Records drawn from a dataset
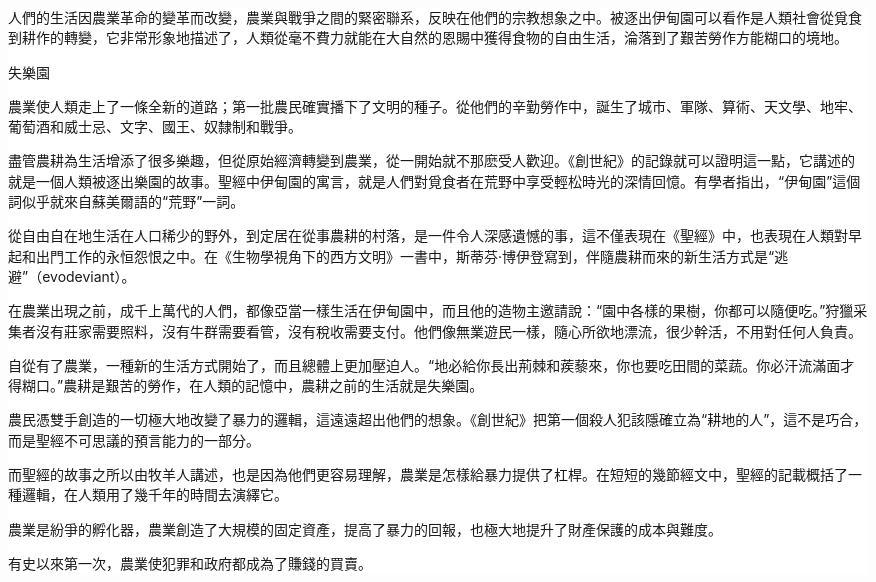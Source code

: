 人們的生活因農業革命的變革而改變，農業與戰爭之間的緊密聯系，反映在他們的宗教想象之中。被逐出伊甸園可以看作是人類社會從覓食到耕作的轉變，它非常形象地描述了，人類從毫不費力就能在大自然的恩賜中獲得食物的自由生活，淪落到了艱苦勞作方能糊口的境地。

 

失樂園

農業使人類走上了一條全新的道路；第一批農民確實播下了文明的種子。從他們的辛勤勞作中，誕生了城市、軍隊、算術、天文學、地牢、葡萄酒和威士忌、文字、國王、奴隸制和戰爭。

盡管農耕為生活增添了很多樂趣，但從原始經濟轉變到農業，從一開始就不那麽受人歡迎。《創世紀》的記錄就可以證明這一點，它講述的就是一個人類被逐出樂園的故事。聖經中伊甸園的寓言，就是人們對覓食者在荒野中享受輕松時光的深情回憶。有學者指出，“伊甸園”這個詞似乎就來自蘇美爾語的“荒野”一詞。

從自由自在地生活在人口稀少的野外，到定居在從事農耕的村落，是一件令人深感遺憾的事，這不僅表現在《聖經》中，也表現在人類對早起和出門工作的永恒怨恨之中。在《生物學視角下的西方文明》一書中，斯蒂芬·博伊登寫到，伴隨農耕而來的新生活方式是“逃避”（evodeviant）。

在農業出現之前，成千上萬代的人們，都像亞當一樣生活在伊甸園中，而且他的造物主邀請說：“園中各樣的果樹，你都可以隨便吃。”狩獵采集者沒有莊家需要照料，沒有牛群需要看管，沒有稅收需要支付。他們像無業遊民一樣，隨心所欲地漂流，很少幹活，不用對任何人負責。

自從有了農業，一種新的生活方式開始了，而且總體上更加壓迫人。“地必給你長出荊棘和蒺藜來，你也要吃田間的菜蔬。你必汗流滿面才得糊口。”農耕是艱苦的勞作，在人類的記憶中，農耕之前的生活就是失樂園。

農民憑雙手創造的一切極大地改變了暴力的邏輯，這遠遠超出他們的想象。《創世紀》把第一個殺人犯該隱確立為“耕地的人”，這不是巧合，而是聖經不可思議的預言能力的一部分。

而聖經的故事之所以由牧羊人講述，也是因為他們更容易理解，農業是怎樣給暴力提供了杠桿。在短短的幾節經文中，聖經的記載概括了一種邏輯，在人類用了幾千年的時間去演繹它。

農業是紛爭的孵化器，農業創造了大規模的固定資產，提高了暴力的回報，也極大地提升了財產保護的成本與難度。

有史以來第一次，農業使犯罪和政府都成為了賺錢的買賣。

● **PROBLEM STATEMENT**
Start at the top of the entries and repeat each line exactly, ending at the line that contains "農業使人類走上了一條全新的道". Pictures are not part of the copy.

● **SOLUTION TO THIS EXERCISE**
Source code

: 人們的生活因農業革命的變革而改變，農業與戰爭之間的緊密聯系，反映在他們的宗教想象之中。被逐出伊甸園可以看作是人類社會從覓食到耕作的轉變，它非常形象地描述了，人類從毫不費力就能在大自然的恩賜中獲得食物的自由生活，淪落到了艱苦勞作方能糊口的境地。

 

失樂園

農業使人類走上了一條全新的道路；第一批農民確實播下了文明的種子。從他們的辛勤勞作中，誕生了城市、軍隊、算術、天文學、地牢、葡萄酒和威士忌、文字、國王、奴隸制和戰爭。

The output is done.